Stored records
+ + +

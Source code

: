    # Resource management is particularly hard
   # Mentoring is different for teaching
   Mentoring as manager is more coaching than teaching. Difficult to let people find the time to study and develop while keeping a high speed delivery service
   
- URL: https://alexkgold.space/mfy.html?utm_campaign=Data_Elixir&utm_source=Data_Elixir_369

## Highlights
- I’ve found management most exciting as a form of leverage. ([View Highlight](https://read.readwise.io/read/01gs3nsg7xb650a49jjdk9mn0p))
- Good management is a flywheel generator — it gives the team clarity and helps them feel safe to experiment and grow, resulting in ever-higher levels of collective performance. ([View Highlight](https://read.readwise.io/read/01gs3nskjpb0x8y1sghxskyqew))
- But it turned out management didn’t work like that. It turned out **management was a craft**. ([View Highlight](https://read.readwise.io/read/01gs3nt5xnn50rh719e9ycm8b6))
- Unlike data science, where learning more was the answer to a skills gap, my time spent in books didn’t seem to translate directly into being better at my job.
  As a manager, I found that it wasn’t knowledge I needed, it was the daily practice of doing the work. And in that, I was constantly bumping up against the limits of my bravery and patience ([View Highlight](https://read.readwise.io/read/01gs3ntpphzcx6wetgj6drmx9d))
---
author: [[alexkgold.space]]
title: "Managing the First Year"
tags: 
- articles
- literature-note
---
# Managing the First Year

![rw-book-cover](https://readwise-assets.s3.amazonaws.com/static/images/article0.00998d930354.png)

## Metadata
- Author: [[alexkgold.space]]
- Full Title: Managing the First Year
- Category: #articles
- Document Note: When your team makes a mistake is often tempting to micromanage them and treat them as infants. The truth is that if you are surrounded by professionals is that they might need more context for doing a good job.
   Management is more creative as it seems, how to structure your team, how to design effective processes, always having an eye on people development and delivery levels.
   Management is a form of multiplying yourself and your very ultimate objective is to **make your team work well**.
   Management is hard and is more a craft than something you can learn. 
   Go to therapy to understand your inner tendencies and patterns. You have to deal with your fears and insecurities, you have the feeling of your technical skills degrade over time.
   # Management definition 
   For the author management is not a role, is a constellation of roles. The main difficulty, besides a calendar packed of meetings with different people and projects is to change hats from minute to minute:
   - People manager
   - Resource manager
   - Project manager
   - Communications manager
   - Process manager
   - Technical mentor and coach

+ + +

Work order
Each line from the top of the records down to the one with "Mentoring as manager" must be retyped exactly; include both ends and nothing else.

Answer to this exercise
Source code

:    # Resource management is particularly hard
   # Mentoring is different for teaching
   Mentoring as manager is more coaching than teaching. Difficult to let people find the time to study and develop while keeping a high speed delivery service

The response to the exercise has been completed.